À l'occasion de la rentrée 2010-2011 dans l'enseignement supérieur, Valérie Pécresse a présenté les nouveautés de cette rentrée placée sous le signe de la réussite : une année universitaire à 9,5 mois avec un accompagnement social, une première année de médecine rénovée et de nouveaux débouchés pour les C.P.G.E. littéraires. Rentrée universitaire 2010-2011 : une université offensive pour relever le pari de la réussite et de l'insertion professionnelle des étudiants.




Photographies : © Philippe Devernay
En cette rentrée du supérieur, résolument placée sous le signe de la réussite étudiante, Valérie Pécresse affirme qu'une nouvelle université est en train de voir le jour : "une université offensive pour relever les défis de la recherche et de la transmission du savoir ; mais aussi pour relever le pari de la réussite et de l'insertion professionnelle des étudiants".
Aujourd'hui, "le regard que la société française porte sur son université change", poursuit la ministre.
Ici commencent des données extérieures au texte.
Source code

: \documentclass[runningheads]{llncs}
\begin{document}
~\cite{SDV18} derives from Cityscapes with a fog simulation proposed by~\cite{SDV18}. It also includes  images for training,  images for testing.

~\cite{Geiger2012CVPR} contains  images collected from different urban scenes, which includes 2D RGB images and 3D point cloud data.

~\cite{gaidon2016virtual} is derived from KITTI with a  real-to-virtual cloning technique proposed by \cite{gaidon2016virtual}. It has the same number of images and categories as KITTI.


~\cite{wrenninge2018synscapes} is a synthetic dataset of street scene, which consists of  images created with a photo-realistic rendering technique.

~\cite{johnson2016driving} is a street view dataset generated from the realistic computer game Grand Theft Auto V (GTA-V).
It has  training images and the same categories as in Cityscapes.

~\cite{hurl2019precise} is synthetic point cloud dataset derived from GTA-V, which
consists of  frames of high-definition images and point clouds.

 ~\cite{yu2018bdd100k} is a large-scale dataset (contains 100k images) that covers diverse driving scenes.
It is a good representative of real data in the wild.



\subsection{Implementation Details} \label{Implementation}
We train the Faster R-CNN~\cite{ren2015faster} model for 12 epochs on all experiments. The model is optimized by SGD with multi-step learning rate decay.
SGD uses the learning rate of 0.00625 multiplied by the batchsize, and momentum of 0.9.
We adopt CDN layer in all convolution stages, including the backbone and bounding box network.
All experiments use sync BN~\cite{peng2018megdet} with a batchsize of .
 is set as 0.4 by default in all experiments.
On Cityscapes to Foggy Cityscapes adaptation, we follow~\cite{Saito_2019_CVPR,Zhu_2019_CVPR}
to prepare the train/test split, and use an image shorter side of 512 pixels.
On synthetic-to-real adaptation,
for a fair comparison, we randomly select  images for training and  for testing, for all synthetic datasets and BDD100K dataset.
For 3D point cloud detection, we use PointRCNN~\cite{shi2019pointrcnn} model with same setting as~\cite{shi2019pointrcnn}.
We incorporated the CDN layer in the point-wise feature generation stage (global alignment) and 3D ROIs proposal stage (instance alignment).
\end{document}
Pour preuve, les 1,37 million d'étudiants attendus à cette rentrée à l'université (sur un total de 2,35 millions d'étudiants), soit une progression de 1,6% par rapport à 2009.
Si les bacheliers sont plus nombreux à se tourner vers l'université, "c'est parce qu'ils savent que la réussite en 1er cycle est devenue une priorité, qu'ils y trouveront désormais l'accompagnement dont ils ont besoin, en un mot, que nos formations leur conviennent mieux", note Valérie Pécresse qui insiste sur deux mesures récentes en faveur des étudiants : la mise en place du 10e mois de bourse (un premier demi-mois est versé en ce moment même et un second demi-mois sera versé au cours de l'année universitaire 2011-2012), et la réforme de la première année des études de santé qui permet de passer d'une logique de sélection avec des taux d'échec massifs, à une logique de progression et de réussite pour tous les étudiants.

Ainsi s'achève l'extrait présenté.